[[ Source data open ]]

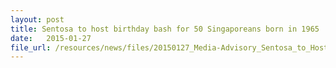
 ```yaml
---
layout: post
title: Sentosa to host birthday bash for 50 Singaporeans born in 1965
date:   2015-01-27
file_url: /resources/news/files/20150127_Media-Advisory_Sentosa_to_Host_Birthday_Bash_for_50_Singaporeans_Born_in_1965.pdf
---
```

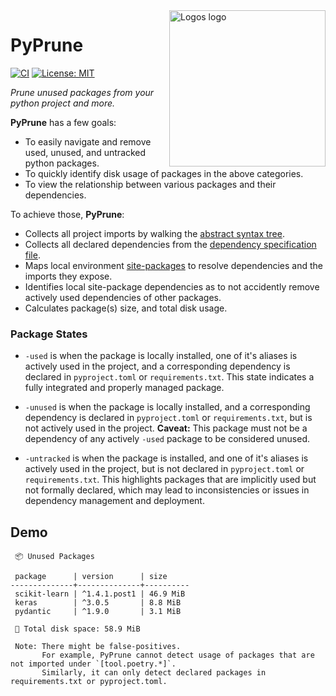 <img src="https://github.com/bnkc/pyprune/blob/main/prune.svg" alt="Logos logo" width="250" align="right">

# PyPrune

[![CI](https://github.com/bnkc/pyprune/actions/workflows/ci.yml/badge.svg?branch=main)](https://github.com/bnkc/pyprune/actions/workflows/ci.yml)
[![License: MIT](https://img.shields.io/badge/License-MIT-yellow.svg)](https://opensource.org/licenses/MIT)
<!-- [![Crates.io version shield](https://img.shields.io/crates/v/logos.svg)](https://crates.io/crates/logos) -->
<!-- [![Docs](https://docs.rs/logos/badge.svg)](https://docs.rs/logos) -->

_Prune unused packages from your python project and more._

**PyPrune** has a few goals:

+ To easily navigate and remove used, unused, and untracked python packages.
+ To quickly identify disk usage of packages in the above categories. 
+ To view the relationship between various packages and their dependencies. 

To achieve those, **PyPrune**:

+ Collects all project imports by walking the [abstract syntax tree](https://en.wikipedia.org/wiki/Abstract_syntax_tree).
+ Collects all declared dependencies from the [dependency specification file](https://peps.python.org/pep-0508/).
+ Maps local environment [site-packages](https://ffy00.github.io/blog/02-python-debian-and-the-install-locations/) to resolve dependencies and the        imports they expose.
+ Identifies local site-package dependencies as to not accidently remove actively used dependencies of other packages.
+ Calculates package(s) size, and total disk usage.

### Package States

+ `-used` is when the package is locally installed, one of it's aliases is actively used in the project, and a corresponding dependency is declared in `pyproject.toml` or `requirements.txt`. This state indicates a fully integrated and properly managed package.

+ `-unused` is when the package is locally installed, and a corresponding dependency is declared in `pyproject.toml` or `requirements.txt`, but is not actively used in the project. **Caveat:** This package must not be a dependency of any actively `-used` package to be considered unused.

+ `-untracked` is when the package is installed, and one of it's aliases is actively used in the project, but is not declared in `pyproject.toml` or `requirements.txt`. This highlights packages that are implicitly used but not formally declared, which may lead to inconsistencies or issues in dependency management and deployment.



## Demo

```
 📦 Unused Packages

 package      | version      | size     
--------------+--------------+----------
 scikit-learn | ^1.4.1.post1 | 46.9 MiB 
 keras        | ^3.0.5       | 8.8 MiB  
 pydantic     | ^1.9.0       | 3.1 MiB  

 💽 Total disk space: 58.9 MiB

 Note: There might be false-positives.
       For example, PyPrune cannot detect usage of packages that are not imported under `[tool.poetry.*]`.
       Similarly, it can only detect declared packages in requirements.txt or pyproject.toml.
```
<!-- 
For more examples and documentation, please refer to the
[Logos handbook](https://maciejhirsz.github.io/logos/) or the
[crate documentation](https://docs.rs/logos/latest/logos/).

## How fast?

Ridiculously fast!

```norust
test identifiers                       ... bench:         647 ns/iter (+/- 27) = 1204 MB/s
test keywords_operators_and_punctators ... bench:       2,054 ns/iter (+/- 78) = 1037 MB/s
test strings                           ... bench:         553 ns/iter (+/- 34) = 1575 MB/s
```

## Acknowledgements

+ [Pedrors](https://pedrors.pt/) for the **Logos** logo.

## Thank you

**Logos** is very much a labor of love. If you find it useful, consider
[getting me some coffee](https://github.com/sponsors/maciejhirsz). ☕

If you'd like to contribute to Logos, then consider reading the
[Contributing guide](https://maciejhirsz.github.io/logos/contributing).

## License

This code is distributed under the terms of both the MIT license
and the Apache License (Version 2.0), choose whatever works for you.

See [LICENSE-APACHE](LICENSE-APACHE) and [LICENSE-MIT](LICENSE-MIT) for details. -->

[[ Source data closed ]]

Write out exactly the lines above from the line with "For more examples" through the line with "## Thank you", both of them included, and leave out all other lines.

Task result =>
For more examples and documentation, please refer to the
[Logos handbook](https://maciejhirsz.github.io/logos/) or the
[crate documentation](https://docs.rs/logos/latest/logos/).

## How fast?

Ridiculously fast!

```norust
test identifiers                       ... bench:         647 ns/iter (+/- 27) = 1204 MB/s
test keywords_operators_and_punctators ... bench:       2,054 ns/iter (+/- 78) = 1037 MB/s
test strings                           ... bench:         553 ns/iter (+/- 34) = 1575 MB/s
```

## Acknowledgements

+ [Pedrors](https://pedrors.pt/) for the **Logos** logo.

## Thank you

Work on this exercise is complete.